- _What you have to do_:
From the records below, copy out each line that has the word "WelcomeIntent".

- _Stored items from a collection_:
# # # # #
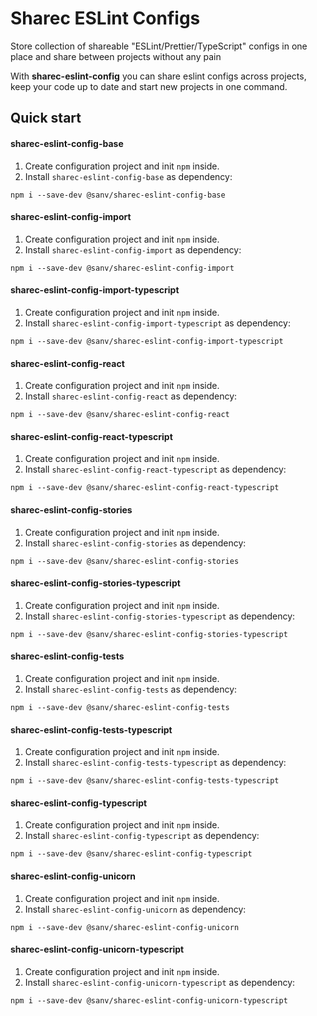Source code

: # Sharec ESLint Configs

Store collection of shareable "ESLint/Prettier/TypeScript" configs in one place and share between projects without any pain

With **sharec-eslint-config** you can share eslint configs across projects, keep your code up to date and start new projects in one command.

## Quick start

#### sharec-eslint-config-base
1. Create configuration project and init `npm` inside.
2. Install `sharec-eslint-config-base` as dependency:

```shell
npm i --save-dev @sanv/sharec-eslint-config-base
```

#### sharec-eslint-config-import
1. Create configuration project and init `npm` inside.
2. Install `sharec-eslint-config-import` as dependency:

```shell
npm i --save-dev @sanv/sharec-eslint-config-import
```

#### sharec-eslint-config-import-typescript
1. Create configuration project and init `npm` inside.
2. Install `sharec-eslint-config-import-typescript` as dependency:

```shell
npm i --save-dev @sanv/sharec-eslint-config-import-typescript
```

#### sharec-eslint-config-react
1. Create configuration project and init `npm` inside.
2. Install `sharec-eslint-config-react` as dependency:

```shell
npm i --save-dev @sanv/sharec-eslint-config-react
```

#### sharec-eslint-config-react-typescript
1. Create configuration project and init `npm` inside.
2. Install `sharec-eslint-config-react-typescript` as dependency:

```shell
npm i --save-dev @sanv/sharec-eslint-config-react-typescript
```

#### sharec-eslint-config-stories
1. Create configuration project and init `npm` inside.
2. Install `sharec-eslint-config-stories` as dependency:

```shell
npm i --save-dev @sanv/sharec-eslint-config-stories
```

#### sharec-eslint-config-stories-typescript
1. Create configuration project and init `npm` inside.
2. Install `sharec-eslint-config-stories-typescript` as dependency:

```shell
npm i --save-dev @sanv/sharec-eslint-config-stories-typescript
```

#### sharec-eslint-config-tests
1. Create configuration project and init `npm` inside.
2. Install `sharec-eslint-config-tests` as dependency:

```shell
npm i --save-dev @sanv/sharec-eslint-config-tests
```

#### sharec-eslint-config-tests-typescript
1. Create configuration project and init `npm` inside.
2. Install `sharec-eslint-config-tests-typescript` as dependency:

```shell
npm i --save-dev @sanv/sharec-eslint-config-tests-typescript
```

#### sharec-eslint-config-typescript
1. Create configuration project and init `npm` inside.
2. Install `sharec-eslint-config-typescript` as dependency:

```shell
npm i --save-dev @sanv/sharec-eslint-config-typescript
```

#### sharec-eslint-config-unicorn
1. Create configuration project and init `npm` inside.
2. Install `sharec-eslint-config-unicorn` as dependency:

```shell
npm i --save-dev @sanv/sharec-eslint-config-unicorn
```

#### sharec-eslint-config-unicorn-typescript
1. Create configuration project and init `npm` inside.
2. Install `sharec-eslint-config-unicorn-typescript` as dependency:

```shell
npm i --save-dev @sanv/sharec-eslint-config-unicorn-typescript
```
# # # # #
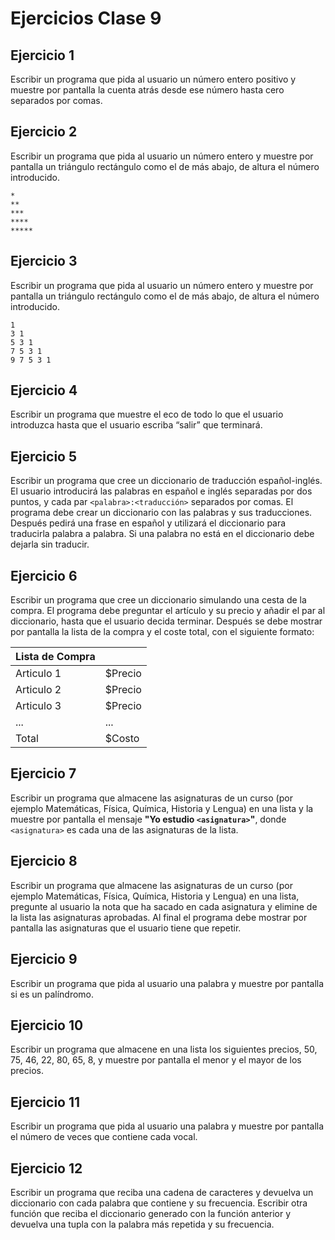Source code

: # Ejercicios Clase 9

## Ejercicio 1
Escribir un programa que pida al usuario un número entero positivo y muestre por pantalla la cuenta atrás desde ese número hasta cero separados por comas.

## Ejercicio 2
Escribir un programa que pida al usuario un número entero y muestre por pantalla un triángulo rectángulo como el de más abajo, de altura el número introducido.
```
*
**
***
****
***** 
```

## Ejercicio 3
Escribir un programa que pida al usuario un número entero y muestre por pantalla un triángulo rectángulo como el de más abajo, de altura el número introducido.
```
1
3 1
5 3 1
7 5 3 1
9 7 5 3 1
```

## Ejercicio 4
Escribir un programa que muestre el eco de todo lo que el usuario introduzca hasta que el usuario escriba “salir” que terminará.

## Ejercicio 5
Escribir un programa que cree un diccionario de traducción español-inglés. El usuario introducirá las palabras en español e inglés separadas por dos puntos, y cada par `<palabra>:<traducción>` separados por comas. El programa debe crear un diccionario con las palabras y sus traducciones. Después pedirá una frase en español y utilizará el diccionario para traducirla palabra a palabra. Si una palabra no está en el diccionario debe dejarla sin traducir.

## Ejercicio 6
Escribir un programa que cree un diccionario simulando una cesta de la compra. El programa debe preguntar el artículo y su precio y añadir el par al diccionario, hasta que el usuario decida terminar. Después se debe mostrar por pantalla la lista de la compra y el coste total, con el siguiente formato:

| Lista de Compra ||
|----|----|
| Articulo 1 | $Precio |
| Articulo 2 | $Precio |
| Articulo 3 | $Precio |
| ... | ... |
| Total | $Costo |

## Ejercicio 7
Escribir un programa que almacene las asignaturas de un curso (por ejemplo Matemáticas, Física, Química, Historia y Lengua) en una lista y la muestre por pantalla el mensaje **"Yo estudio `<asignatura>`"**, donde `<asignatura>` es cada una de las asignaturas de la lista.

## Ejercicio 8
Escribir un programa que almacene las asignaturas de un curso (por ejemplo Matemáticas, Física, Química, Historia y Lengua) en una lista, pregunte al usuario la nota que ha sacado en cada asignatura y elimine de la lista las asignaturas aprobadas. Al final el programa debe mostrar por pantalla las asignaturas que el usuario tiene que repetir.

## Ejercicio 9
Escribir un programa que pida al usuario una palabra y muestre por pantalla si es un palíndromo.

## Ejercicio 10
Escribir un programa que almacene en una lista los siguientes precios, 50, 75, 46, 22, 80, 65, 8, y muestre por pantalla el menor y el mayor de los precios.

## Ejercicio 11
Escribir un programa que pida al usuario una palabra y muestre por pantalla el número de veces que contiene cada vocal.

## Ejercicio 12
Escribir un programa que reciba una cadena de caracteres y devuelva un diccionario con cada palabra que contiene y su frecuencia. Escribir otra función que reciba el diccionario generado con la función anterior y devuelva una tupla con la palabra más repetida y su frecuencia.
# # # # #
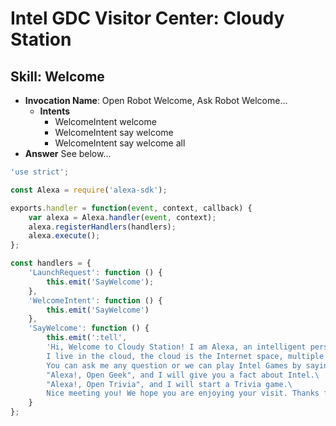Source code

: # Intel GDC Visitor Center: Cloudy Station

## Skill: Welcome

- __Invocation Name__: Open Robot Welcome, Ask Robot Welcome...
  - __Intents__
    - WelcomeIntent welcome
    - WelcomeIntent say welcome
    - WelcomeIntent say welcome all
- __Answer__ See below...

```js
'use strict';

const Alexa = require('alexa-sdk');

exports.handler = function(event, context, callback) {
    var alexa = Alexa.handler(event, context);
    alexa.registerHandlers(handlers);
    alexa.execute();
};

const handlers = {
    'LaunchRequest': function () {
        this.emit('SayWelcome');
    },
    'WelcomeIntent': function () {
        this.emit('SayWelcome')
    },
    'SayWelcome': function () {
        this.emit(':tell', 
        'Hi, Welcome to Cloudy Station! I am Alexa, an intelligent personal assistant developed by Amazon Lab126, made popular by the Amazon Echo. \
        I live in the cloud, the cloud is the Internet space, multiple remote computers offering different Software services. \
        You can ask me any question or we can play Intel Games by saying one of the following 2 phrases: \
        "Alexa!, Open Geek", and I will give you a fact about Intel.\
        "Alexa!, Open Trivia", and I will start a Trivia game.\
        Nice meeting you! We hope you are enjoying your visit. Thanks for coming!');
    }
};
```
# # # # #
- _Worked solution_:
    - WelcomeIntent welcome
    - WelcomeIntent say welcome
    - WelcomeIntent say welcome all
    'WelcomeIntent': function () {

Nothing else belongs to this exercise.